As indicated in FIG. 6, the end portions of pipes 3 are permanently and firmly connected with the end plate 7. Subsequently the completed heat exchanging network 11 is connected in conventional manner with the lid of an assigned cooling liquid collecting vessel whose peripheral rim is inserted for example in a corresponding peripheral groove 27 provided with a sealing agent; subsequently the vessel is fastened to the plate 7 by bending its clamping prongs. In the case of end plates 6 and 7 and the covers of the collecting vessels made of a plastic material the connection may be made for example by means of vibration welding, glueing and the like.
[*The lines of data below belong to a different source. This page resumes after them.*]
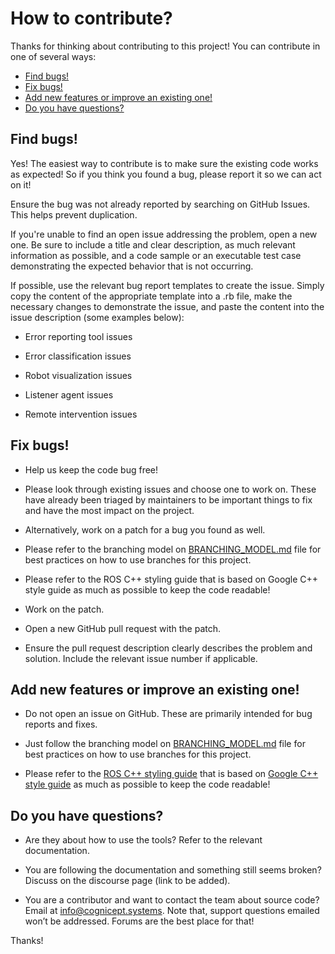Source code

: # How to contribute?

Thanks for thinking about contributing to this project! You can contribute in one of several ways:

- [Find bugs!](#find-bugs-!)
- [Fix bugs!](#fix-bugs-!)
- [Add new features or improve an existing one!](#add-new-features-or-improve-an-existing-one!)
- [Do you have questions?](#Do-you-have-questions?)

## Find bugs!

Yes! The easiest way to contribute is to make sure the existing code works as expected! So if you think you found a bug, please report it so we can act on it!

Ensure the bug was not already reported by searching on GitHub Issues. This helps prevent duplication.

If you're unable to find an open issue addressing the problem, open a new one. Be sure to include a title and clear description, as much relevant information as possible, and a code sample or an executable test case demonstrating the expected behavior that is not occurring.

If possible, use the relevant bug report templates to create the issue. Simply copy the content of the appropriate template into a .rb file, make the necessary changes to demonstrate the issue, and paste the content into the issue description (some examples below):

- Error reporting tool issues

- Error classification issues

- Robot visualization issues

- Listener agent issues

- Remote intervention issues

## Fix bugs!

- Help us keep the code bug free!

- Please look through existing issues and choose one to work on. These have already been triaged by maintainers to be important things to fix and have the most impact on the project.

- Alternatively, work on a patch for a bug you found as well.

- Please refer to the branching model on [BRANCHING_MODEL.md](/BRANCHING_MODEL.md) file for best practices on how to use branches for this project.

- Please refer to the ROS C++ styling guide that is based on Google C++ style guide as much as possible to keep the code readable!

- Work on the patch.

- Open a new GitHub pull request with the patch.

- Ensure the pull request description clearly describes the problem and solution. Include the relevant issue number if applicable.

## Add new features or improve an existing one!

- Do not open an issue on GitHub. These are primarily intended for bug reports and fixes.

- Just follow the branching model on [BRANCHING_MODEL.md](/BRANCHING_MODEL.md) file for best practices on how to use branches for this project.

- Please refer to the [ROS C++ styling guide](http://wiki.ros.org/CppStyleGuide) that is based on [Google C++ style guide](https://google.github.io/styleguide/cppguide.html) as much as possible to keep the code readable!

## Do you have questions?

- Are they about how to use the tools? Refer to the relevant documentation. 

- You are following the documentation and something still seems broken? Discuss on the discourse page (link to be added).

- You are a contributor and want to contact the team about source code? Email at [info@cognicept.systems](mailto:info@cognicept.systems). Note that, support questions emailed won’t be addressed. Forums are the best place for that! 


Thanks!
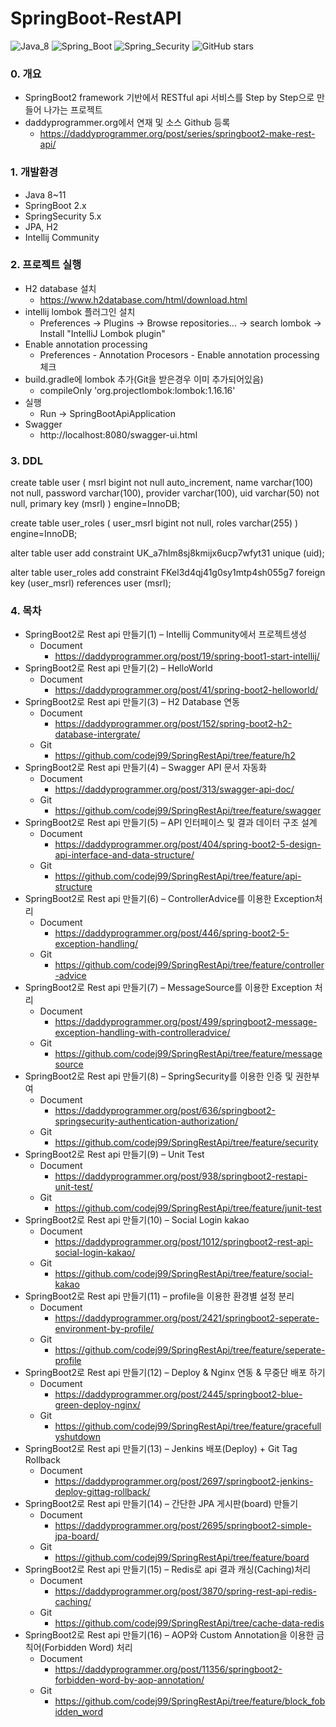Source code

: # SpringBoot-RestAPI

![Java_8](https://img.shields.io/badge/java-v1.8-red?logo=java)
![Spring_Boot](https://img.shields.io/badge/Spring_Boot-v2.4.1-green.svg?logo=spring)
![Spring_Security](https://img.shields.io/badge/Spring_Security-v5.1.5-green.svg?logo=spring)
![GitHub stars](https://img.shields.io/github/stars/codej99/SpringRestApi?style=social)

### 0. 개요
- SpringBoot2 framework 기반에서 RESTful api 서비스를 Step by Step으로 만들어 나가는 프로젝트
- daddyprogrammer.org에서 연재 및 소스 Github 등록
    - https://daddyprogrammer.org/post/series/springboot2-make-rest-api/

### 1. 개발환경
- Java 8~11
- SpringBoot 2.x
- SpringSecurity 5.x
- JPA, H2
- Intellij Community

### 2. 프로젝트 실행
- H2 database 설치
    - https://www.h2database.com/html/download.html
- intellij lombok 플러그인 설치
    - Preferences -> Plugins -> Browse repositories... -> search lombok -> Install "IntelliJ Lombok plugin"
- Enable annotation processing
    - Preferences - Annotation Procesors - Enable annotation processing 체크
- build.gradle에 lombok 추가(Git을 받은경우 이미 추가되어있음)
    - compileOnly 'org.projectlombok:lombok:1.16.16'
- 실행
    - Run -> SpringBootApiApplication
- Swagger
    - http://localhost:8080/swagger-ui.html
    
### 3. DDL
create table user (
       msrl bigint not null auto_increment,
        name varchar(100) not null,
        password varchar(100),
        provider varchar(100),
        uid varchar(50) not null,
        primary key (msrl)
    ) engine=InnoDB;
    
create table user_roles (
       user_msrl bigint not null,
        roles varchar(255)
    ) engine=InnoDB;
    
    
alter table user 
add constraint UK_a7hlm8sj8kmijx6ucp7wfyt31 unique (uid);

alter table user_roles 
       add constraint FKel3d4qj41g0sy1mtp4sh055g7 
       foreign key (user_msrl) 
       references user (msrl);
       
### 4. 목차
- SpringBoot2로 Rest api 만들기(1) – Intellij Community에서 프로젝트생성
    - Document
        - https://daddyprogrammer.org/post/19/spring-boot1-start-intellij/
- SpringBoot2로 Rest api 만들기(2) – HelloWorld
    - Document
        - https://daddyprogrammer.org/post/41/spring-boot2-helloworld/
- SpringBoot2로 Rest api 만들기(3) – H2 Database 연동
    - Document
        - https://daddyprogrammer.org/post/152/spring-boot2-h2-database-intergrate/
    - Git
        - https://github.com/codej99/SpringRestApi/tree/feature/h2
- SpringBoot2로 Rest api 만들기(4) – Swagger API 문서 자동화
    - Document
        - https://daddyprogrammer.org/post/313/swagger-api-doc/
    - Git
        - https://github.com/codej99/SpringRestApi/tree/feature/swagger
- SpringBoot2로 Rest api 만들기(5) – API 인터페이스 및 결과 데이터 구조 설계
    - Document
        - https://daddyprogrammer.org/post/404/spring-boot2-5-design-api-interface-and-data-structure/
    - Git
        - https://github.com/codej99/SpringRestApi/tree/feature/api-structure
- SpringBoot2로 Rest api 만들기(6) – ControllerAdvice를 이용한 Exception처리
    - Document 
        - https://daddyprogrammer.org/post/446/spring-boot2-5-exception-handling/
    - Git
        - https://github.com/codej99/SpringRestApi/tree/feature/controller-advice
- SpringBoot2로 Rest api 만들기(7) – MessageSource를 이용한 Exception 처리
    - Document
        - https://daddyprogrammer.org/post/499/springboot2-message-exception-handling-with-controlleradvice/
    - Git
        - https://github.com/codej99/SpringRestApi/tree/feature/messagesource
- SpringBoot2로 Rest api 만들기(8) – SpringSecurity를 이용한 인증 및 권한부여
    - Document
        - https://daddyprogrammer.org/post/636/springboot2-springsecurity-authentication-authorization/
    - Git
        - https://github.com/codej99/SpringRestApi/tree/feature/security
- SpringBoot2로 Rest api 만들기(9) – Unit Test
    - Document
        - https://daddyprogrammer.org/post/938/springboot2-restapi-unit-test/
    - Git
        - https://github.com/codej99/SpringRestApi/tree/feature/junit-test
- SpringBoot2로 Rest api 만들기(10) – Social Login kakao
    - Document
        - https://daddyprogrammer.org/post/1012/springboot2-rest-api-social-login-kakao/
    - Git
        - https://github.com/codej99/SpringRestApi/tree/feature/social-kakao
- SpringBoot2로 Rest api 만들기(11) – profile을 이용한 환경별 설정 분리
    - Document
        - https://daddyprogrammer.org/post/2421/springboot2-seperate-environment-by-profile/
    - Git
        - https://github.com/codej99/SpringRestApi/tree/feature/seperate-profile
 - SpringBoot2로 Rest api 만들기(12) – Deploy & Nginx 연동 & 무중단 배포 하기
    - Document
        - https://daddyprogrammer.org/post/2445/springboot2-blue-green-deploy-nginx/
    - Git
        - https://github.com/codej99/SpringRestApi/tree/feature/gracefullyshutdown
  - SpringBoot2로 Rest api 만들기(13) – Jenkins 배포(Deploy) + Git Tag Rollback
    - Document
        - https://daddyprogrammer.org/post/2697/springboot2-jenkins-deploy-gittag-rollback/
  - SpringBoot2로 Rest api 만들기(14) – 간단한 JPA 게시판(board) 만들기
    - Document
        - https://daddyprogrammer.org/post/2695/springboot2-simple-jpa-board/
    - Git
        - https://github.com/codej99/SpringRestApi/tree/feature/board
  - SpringBoot2로 Rest api 만들기(15) – Redis로 api 결과 캐싱(Caching)처리
    - Document
        - https://daddyprogrammer.org/post/3870/spring-rest-api-redis-caching/
    - Git
        - https://github.com/codej99/SpringRestApi/tree/cache-data-redis
  - SpringBoot2로 Rest api 만들기(16) – AOP와 Custom Annotation을 이용한 금칙어(Forbidden Word) 처리
    - Document
        - https://daddyprogrammer.org/post/11356/springboot2-forbidden-word-by-aop-annotation/
    - Git
        - https://github.com/codej99/SpringRestApi/tree/feature/block_fobidden_word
As mentioned before, in this exemplary embodiment the original ratio of diameters of the pipe 3 (12.4:3.6=3.44) is first changed by means of the pressing jaws 15a and 15b to 11.1:6.6=1.68 and then by expansion through the mandrels 21 is changed to 12:7.9=1.52 to smaller values. A particular advantage of the preshaping by means of pressure being applied from outside on the outer surfaces of the pipe end portions is to be seen in the fact that even if the pipes 3 have been shaped the circumference is substantially unchanged. Therefore the shaping process takes place without stretching the pipe walls and without the so-called stiffening of participating layers of material resulting from such a stretching; therefore during the final expansion of the end portions there is no risk of cracking of the pipe walls or of the collars. The expansion can be also performed in such a manner that the sealing collars 14 are prestressed uniformly in all radial directions, that means substantially radially to a center axis of the pipes and if desired also in a preferred direction, for example parallel to the small diameters provided that such a prestressing is advantageous for individually employed sealing collars.

Another substantial advantage of the method of this invention is to be seen in the fact that the large diameter of the pipe can be larger than the large diameter of the end portions after their expansion. As a result it is possible to produce compact, narrow heat exchangers wherein the minimum spacing between the walls of pipes 3 in heat exchanging networks (dimension c in FIG. 6) in the direction of the large diameter is smaller than the corresponding spacing of the inner walls of the sealing collars after the insertion of the latter into the collars of the end plate. For this reason the method of this invention is suitable primarily for connecting the heat exchanging network with end plates of metal wherein this spacing, in contrast to end plates made of plastic, is limited for manufacturing reasons. Still another essential advantage of this invention is in the fact that the expansion of the end portions can proceed without gradation and therefore the pipe end portion does not become overloaded.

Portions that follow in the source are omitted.